Figure 7 displays time series and the long-term trends of the regionally averaged SST over Regions A, B, and C derived from the four SST datasets. It is clear that the interannual evolution of the SST over these regions is similar among the four SST datasets (Fig. 7). Besides, all datasets show a statistically significant warming trend over Regions A, B, and C (Fig. 7), corresponding well to the findings obtained in Fig. 5. Therefore, the warming of the SST over these regions contributes positively to the strengthening of the WPHC intensity during boreal spring (Figs. 5, 6, and 7).
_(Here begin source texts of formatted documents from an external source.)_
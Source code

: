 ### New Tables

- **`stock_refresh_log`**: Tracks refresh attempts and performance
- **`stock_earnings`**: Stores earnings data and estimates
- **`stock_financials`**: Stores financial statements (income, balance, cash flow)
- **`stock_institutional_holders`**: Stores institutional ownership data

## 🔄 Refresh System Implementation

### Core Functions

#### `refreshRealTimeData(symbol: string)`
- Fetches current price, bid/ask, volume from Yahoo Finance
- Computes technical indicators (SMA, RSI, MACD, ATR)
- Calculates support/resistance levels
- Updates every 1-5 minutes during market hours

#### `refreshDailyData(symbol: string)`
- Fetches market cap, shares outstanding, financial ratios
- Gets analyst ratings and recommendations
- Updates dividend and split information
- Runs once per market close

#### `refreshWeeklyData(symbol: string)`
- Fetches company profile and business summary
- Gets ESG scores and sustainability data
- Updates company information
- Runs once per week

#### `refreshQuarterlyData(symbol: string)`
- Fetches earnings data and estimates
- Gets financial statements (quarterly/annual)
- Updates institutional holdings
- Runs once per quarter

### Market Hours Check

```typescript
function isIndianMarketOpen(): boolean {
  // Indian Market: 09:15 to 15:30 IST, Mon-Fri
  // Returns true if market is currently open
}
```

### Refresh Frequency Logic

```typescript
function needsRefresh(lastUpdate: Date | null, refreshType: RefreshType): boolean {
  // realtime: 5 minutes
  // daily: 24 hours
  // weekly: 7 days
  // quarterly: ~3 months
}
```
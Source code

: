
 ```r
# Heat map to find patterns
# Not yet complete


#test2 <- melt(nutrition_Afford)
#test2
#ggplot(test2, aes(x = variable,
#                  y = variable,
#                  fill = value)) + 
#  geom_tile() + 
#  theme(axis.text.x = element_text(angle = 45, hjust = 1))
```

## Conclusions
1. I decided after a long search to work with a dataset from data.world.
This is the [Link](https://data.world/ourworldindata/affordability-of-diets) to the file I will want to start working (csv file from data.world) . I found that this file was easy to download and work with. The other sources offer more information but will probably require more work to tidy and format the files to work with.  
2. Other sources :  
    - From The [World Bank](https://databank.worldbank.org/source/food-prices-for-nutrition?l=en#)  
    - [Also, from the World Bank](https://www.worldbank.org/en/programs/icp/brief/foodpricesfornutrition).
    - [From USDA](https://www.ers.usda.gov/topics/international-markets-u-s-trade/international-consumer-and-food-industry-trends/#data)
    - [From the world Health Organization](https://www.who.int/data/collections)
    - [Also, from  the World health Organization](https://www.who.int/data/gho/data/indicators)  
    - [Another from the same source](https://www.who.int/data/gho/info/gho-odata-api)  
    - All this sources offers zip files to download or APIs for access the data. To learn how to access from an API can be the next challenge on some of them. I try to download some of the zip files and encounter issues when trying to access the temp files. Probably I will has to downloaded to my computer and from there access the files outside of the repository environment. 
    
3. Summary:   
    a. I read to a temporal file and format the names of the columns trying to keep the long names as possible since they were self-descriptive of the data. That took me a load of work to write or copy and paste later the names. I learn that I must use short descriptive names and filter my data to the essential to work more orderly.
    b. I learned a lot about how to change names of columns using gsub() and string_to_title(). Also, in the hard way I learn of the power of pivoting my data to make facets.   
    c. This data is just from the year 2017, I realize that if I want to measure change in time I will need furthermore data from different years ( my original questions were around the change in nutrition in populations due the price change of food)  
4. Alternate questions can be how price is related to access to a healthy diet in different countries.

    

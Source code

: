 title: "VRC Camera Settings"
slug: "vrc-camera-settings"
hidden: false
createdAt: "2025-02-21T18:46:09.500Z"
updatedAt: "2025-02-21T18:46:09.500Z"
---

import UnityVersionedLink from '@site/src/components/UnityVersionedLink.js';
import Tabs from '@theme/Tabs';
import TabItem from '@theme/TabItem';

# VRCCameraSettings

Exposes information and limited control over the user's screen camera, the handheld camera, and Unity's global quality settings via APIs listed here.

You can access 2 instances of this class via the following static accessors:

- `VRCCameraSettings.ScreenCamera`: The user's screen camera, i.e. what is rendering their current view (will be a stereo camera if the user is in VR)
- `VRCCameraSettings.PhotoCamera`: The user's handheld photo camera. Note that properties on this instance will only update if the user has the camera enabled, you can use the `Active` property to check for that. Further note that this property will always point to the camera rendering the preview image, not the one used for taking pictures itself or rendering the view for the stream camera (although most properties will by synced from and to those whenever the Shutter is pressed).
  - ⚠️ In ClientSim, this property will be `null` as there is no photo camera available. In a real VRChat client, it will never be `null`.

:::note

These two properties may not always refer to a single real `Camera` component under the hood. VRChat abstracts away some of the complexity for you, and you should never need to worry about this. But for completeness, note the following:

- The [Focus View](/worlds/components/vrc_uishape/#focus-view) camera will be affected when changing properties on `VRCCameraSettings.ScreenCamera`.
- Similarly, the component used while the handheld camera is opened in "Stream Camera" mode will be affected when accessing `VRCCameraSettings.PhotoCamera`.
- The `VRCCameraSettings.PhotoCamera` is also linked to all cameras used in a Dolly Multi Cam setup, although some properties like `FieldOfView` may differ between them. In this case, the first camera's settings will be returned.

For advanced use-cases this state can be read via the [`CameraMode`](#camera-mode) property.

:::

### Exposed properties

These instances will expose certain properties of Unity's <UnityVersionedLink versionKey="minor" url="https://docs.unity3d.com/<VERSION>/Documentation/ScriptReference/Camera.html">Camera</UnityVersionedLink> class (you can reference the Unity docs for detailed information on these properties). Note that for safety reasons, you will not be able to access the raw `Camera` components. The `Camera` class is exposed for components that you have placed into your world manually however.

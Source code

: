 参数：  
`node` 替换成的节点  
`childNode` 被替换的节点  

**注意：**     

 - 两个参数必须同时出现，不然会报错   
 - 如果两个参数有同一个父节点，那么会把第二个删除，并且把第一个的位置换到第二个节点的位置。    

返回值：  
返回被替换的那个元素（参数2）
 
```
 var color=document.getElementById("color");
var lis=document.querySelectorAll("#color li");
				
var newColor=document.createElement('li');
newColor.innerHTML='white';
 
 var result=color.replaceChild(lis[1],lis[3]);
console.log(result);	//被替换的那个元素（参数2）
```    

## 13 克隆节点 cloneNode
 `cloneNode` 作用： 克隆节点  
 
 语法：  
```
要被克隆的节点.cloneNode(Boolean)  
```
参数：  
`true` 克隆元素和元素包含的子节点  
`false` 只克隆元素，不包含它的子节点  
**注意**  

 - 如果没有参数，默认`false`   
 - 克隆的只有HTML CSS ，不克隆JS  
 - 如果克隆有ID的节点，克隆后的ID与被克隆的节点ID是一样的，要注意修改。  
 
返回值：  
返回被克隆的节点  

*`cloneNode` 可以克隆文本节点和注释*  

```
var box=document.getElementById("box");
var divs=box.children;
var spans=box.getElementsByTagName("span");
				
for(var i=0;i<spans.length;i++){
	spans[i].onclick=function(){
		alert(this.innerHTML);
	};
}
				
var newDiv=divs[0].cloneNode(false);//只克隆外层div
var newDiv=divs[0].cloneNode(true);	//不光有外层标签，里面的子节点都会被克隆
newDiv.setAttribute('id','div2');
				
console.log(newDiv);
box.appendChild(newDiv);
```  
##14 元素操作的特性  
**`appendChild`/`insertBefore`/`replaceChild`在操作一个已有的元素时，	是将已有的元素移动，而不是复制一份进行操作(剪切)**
Particularly, the WPHCI over the NH is highly correlated with that over the SH, with correlations of about ?0.56, significant at the 99% confidence level. Hence, the warming of the tropical western Pacific plays a key role in the pronounced intensification tendencies of the WPHC through influencing the mutual ascending branch of the WPHC in both hemispheres (Figs. 5, 6, and 7). In addition, the warming in the subtropics of the central North and South Pacific (Figs. 5, 6, and 7) also makes some positive contributions to the strengthening of the WPHC, with an enhanced rising branch over there, flowing westward aloft, and sinking in the subtropical western Pacific, similar to previous studies (e.g., Zeng et al., 2011). By contrast, the warming in the tropical Indian Ocean makes a negative contribution to the long-term trend of the WPHC intensity, as the WPHCI has a negative correlation with the SST in the Indian Ocean (Fig. 5 and Fig. 6). The warming SST produces increased ascending motion over the Indian Ocean, which flows eastward aloft through the tropical Walker circulation and then sinks in the tropical western Pacific, weakening the intensity of the WPHC. Figure7. Normalized time series of the boreal spring SST (units: °C) averaged over (a) Region A, (b) Region B, and (c) Region C, obtained from four SST datasets. (d) Linear trends (units: 10 yr?1) of normalized time series in (a–c). The error bars of the 95% confidence intervals are also shown in (d). A positive trend value indicates warming of the SST. Definitions of Regions A, B, and C are the same as in Fig. 5.